WWW shows
unprecedented expansion and innumerable styles which has led us to an
“information technology age” for over a decade. Thus, the ways of how to
efficiently and effectively retrieve the web documents according to the
specific needs raise the huge development in web search technology. Indeed,
searching is the second most popular activity on the web, behind e-mail, and
about 550 million web searches are performed every day [1]. Google
and Yahoo are now leading the most advanced technology in the web search
industry, by knowing some words, phrases, sentences, names, addresses, email
addresses, telephone numbers and date, the related web pages can be efficiently
searched up, which significantly changes the traditional ways of obtaining the information.
People are becoming professionals in web information retrieval even most of
them have no idea about information retrieval theory in their minds and they
are struggling in finding more related and closed to their desired pages. One
of the key challenges focuses on the input query. Generally speaking, it is
about how to effectively get better results by acquiring the certain key words/phrases
as search queries in the first step. The other one focuses on the order of
words in the query, same words but in different order can leads to quite
different result URLs, normally, the word appearing in the first shows more
importance than the others, therefore the results are not trying to match the
separated words in query at the same time equally. Other than this primitive
query, there are also several query grammars provided by many search engines,
such as double quotation marks, logical ‘and’, ‘or’ and ‘not’ operation, they
assure the same weight are put equally on the words when these logical
operators are applied. Meanwhile, given the same key words as a search query,
different search engines return different results, the measurements of how
‘good’ and how ‘comprehensive’ the results are drawing the attentions in the
related web research, meanwhile, the results quality is judged by the users and
it is not completed objective. Therefore, the measurements must be designed as much
objective and persuasive as possible. This leads to the initiative in this
project, an appropriate test system is built upon the web search engines by
analyzing their results. Then the analysis focuses on 2 aspects, the URL
quality and content quality. URL quality can only be tested by comparing the
user’s target URL and the result URLs returned by search engine, and a good URL
quality is only determined by 2 URL’s matching or not. Content quality is more
loose and unrestricted by comparing the target URL’s content and the result
URL’s content. A good content quality means high similarity between those 2. It
is critical that, before the above 2 methods being applied, the ways how to get
result URLs from search engine and maximize the quality measurements is leading
the main task in this project which is equal to getting a query best summarize
the page itself. In the following report, SE stands for Search Engine and LS
stands for Lexical Signature.
There are various
ways to extract key terms from the pure text file in information retrieval
theory, which can be applied on web pages. In this project, taking key terms
from a web page as search query to SE and then comparing the results from SE
with the previous page is considered as a way to measure SE. Develop such a
measurement which needs to be convincible and reliable is the key part of this
project and equals to the studies around re-find/re-locate a given HTML’s URL. Because
a valid web page online has a URL associate with it, there is an opportunity that
the URL can be located by SE after extracting key terms from its text content
into a query. It is not always the correct way because SE also takes links
information into ranking consideration such as page rank algorithm. But it can
show a high success rate in re-finding/re-locating the target URL by only
focusing on the page itself, disregarding the global links structure. This
re-finding/re-locating unique designated URL process excludes the subjective inferences
and offers a good practice in the SE measurements.

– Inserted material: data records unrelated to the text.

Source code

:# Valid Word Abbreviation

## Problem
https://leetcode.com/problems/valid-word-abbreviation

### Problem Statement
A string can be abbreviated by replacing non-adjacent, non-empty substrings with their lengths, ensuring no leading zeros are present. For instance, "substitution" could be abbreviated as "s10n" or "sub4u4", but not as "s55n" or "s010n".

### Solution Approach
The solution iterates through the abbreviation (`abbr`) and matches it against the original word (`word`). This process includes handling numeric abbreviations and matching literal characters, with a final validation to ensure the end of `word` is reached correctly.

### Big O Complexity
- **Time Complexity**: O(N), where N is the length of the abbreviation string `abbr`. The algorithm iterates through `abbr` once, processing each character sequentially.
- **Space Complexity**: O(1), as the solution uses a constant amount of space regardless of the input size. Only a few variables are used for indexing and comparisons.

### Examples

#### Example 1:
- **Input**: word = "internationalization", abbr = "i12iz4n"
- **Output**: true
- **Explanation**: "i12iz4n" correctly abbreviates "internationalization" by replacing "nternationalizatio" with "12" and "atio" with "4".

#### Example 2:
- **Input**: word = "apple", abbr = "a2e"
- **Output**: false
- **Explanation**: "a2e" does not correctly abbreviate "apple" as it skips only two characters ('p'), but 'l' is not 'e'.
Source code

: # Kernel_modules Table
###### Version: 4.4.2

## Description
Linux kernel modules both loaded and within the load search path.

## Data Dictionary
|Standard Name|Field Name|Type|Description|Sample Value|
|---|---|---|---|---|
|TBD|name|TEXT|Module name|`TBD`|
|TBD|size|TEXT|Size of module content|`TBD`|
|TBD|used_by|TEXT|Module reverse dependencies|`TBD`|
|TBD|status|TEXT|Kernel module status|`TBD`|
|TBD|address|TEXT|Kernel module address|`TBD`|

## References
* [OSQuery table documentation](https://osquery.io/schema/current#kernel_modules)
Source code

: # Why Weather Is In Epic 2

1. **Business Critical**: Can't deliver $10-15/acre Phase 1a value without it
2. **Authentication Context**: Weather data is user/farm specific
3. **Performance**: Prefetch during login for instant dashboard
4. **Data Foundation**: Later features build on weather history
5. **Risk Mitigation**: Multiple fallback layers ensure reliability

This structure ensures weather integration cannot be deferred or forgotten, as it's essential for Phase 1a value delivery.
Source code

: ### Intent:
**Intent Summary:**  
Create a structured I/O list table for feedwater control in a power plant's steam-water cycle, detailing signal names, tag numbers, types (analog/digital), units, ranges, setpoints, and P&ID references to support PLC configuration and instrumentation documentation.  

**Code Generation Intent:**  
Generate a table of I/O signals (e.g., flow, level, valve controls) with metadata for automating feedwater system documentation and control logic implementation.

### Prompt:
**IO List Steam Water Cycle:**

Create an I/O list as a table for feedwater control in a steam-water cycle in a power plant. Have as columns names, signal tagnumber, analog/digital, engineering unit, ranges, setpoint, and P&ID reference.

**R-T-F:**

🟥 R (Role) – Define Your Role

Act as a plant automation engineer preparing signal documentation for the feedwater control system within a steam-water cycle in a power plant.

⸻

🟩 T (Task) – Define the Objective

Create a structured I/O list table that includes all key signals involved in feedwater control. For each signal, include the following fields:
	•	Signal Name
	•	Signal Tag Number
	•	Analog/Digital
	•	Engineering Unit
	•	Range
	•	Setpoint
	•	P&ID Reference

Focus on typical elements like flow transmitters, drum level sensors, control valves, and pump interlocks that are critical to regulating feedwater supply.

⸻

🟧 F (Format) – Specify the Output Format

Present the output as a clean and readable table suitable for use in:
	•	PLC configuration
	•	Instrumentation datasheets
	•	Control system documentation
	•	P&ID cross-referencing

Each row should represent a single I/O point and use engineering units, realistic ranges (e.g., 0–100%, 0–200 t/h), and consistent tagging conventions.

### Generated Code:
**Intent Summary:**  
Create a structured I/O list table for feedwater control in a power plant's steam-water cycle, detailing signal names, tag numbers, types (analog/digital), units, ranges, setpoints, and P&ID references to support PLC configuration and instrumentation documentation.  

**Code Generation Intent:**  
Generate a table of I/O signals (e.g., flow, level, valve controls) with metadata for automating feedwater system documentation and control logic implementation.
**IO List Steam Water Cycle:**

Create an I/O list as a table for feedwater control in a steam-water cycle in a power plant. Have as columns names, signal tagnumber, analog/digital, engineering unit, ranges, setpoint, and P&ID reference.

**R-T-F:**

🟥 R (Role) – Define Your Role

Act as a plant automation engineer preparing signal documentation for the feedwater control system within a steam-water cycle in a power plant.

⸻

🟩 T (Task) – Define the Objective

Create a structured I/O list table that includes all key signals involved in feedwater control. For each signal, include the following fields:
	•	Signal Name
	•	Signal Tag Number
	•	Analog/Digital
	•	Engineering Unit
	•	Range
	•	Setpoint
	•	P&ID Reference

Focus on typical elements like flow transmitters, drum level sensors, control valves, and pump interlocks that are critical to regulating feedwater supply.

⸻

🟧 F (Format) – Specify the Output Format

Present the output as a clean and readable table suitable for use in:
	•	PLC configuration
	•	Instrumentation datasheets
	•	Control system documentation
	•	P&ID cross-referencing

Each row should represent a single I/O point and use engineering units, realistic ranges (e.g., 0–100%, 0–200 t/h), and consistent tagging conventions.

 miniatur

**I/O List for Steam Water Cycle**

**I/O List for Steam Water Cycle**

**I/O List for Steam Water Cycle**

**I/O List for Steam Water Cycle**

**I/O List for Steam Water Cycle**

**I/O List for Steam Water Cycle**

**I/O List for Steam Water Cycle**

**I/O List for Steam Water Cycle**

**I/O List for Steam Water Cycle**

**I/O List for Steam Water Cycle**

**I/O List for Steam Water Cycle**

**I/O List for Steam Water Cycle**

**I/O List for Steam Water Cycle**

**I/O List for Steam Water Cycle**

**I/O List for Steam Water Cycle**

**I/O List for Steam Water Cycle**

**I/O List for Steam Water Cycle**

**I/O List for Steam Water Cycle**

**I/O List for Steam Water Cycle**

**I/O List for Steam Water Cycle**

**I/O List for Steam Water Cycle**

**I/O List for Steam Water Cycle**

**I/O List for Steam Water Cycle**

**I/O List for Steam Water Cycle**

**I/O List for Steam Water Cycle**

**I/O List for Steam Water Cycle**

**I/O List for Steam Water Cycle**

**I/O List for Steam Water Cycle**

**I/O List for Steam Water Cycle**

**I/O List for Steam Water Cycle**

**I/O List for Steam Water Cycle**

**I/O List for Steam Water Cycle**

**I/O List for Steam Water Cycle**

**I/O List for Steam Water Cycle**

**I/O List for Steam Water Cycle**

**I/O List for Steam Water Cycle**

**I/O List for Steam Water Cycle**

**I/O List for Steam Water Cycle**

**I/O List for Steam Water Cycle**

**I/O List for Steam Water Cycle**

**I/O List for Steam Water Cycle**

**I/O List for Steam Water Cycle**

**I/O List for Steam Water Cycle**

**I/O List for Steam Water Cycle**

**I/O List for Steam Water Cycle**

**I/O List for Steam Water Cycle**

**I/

In this report, the related
researches and experiments such as removing the structural HTML tags,
extracting text from HTML, download document frequency for each term from
Google and count term frequency are practiced and tested, then, the query is
constructed and returned URL results from search engine among various methods
are compared. Chapter 2 lists related works and studies on the text processing
methods for a single web page/document. Chapter 3 introduces the data set,
search engine selection, HTML parsing and text extraction, the terms in term
frequency order, document frequency order and graph-based rank order, query
sending, result pages comparisons and success retrieval evaluations. Chapter 4 describes
the detailed experiments setup, different term order’s algorithms and URL comparisons
which are introduced in Chapter 3. All related results are recorded and shown
in the histograms, followed by the comparisons and analysis upon the differences.
Chapter 5 makes the conclusion, limitations and some potential improvements on
theories and experiments in this project.